_WHAT THIS TASK INVOLVES_
For every record below, write out an exact copy.

[Stored items from a collection]
/---
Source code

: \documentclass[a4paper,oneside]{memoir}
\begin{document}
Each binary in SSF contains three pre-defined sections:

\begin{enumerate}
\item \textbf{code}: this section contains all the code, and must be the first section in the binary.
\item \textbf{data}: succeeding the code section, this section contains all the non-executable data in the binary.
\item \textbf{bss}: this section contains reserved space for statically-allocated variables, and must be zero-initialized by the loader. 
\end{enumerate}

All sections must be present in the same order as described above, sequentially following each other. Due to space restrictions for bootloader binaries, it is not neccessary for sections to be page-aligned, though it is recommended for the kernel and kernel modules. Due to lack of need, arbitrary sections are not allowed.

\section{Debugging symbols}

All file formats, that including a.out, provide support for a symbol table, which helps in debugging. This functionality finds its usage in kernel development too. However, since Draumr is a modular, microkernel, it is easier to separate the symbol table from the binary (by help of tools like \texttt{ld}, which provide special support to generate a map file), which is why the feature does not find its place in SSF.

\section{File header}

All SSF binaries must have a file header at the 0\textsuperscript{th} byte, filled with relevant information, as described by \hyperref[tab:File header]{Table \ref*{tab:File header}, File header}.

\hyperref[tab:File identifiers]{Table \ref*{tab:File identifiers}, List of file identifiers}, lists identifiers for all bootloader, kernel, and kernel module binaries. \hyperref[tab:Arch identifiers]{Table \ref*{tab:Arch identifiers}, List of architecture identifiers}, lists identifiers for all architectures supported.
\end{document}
\---
_RESPONSE FOR THIS EXERCISE_
Source code

: \documentclass[a4paper,oneside]{memoir}
\begin{document}
Each binary in SSF contains three pre-defined sections:

\begin{enumerate}
\item \textbf{code}: this section contains all the code, and must be the first section in the binary.
\item \textbf{data}: succeeding the code section, this section contains all the non-executable data in the binary.
\item \textbf{bss}: this section contains reserved space for statically-allocated variables, and must be zero-initialized by the loader. 
\end{enumerate}

All sections must be present in the same order as described above, sequentially following each other. Due to space restrictions for bootloader binaries, it is not neccessary for sections to be page-aligned, though it is recommended for the kernel and kernel modules. Due to lack of need, arbitrary sections are not allowed.

\section{Debugging symbols}

All file formats, that including a.out, provide support for a symbol table, which helps in debugging. This functionality finds its usage in kernel development too. However, since Draumr is a modular, microkernel, it is easier to separate the symbol table from the binary (by help of tools like \texttt{ld}, which provide special support to generate a map file), which is why the feature does not find its place in SSF.

\section{File header}

All SSF binaries must have a file header at the 0\textsuperscript{th} byte, filled with relevant information, as described by \hyperref[tab:File header]{Table \ref*{tab:File header}, File header}.

\hyperref[tab:File identifiers]{Table \ref*{tab:File identifiers}, List of file identifiers}, lists identifiers for all bootloader, kernel, and kernel module binaries. \hyperref[tab:Arch identifiers]{Table \ref*{tab:Arch identifiers}, List of architecture identifiers}, lists identifiers for all architectures supported.
\end{document}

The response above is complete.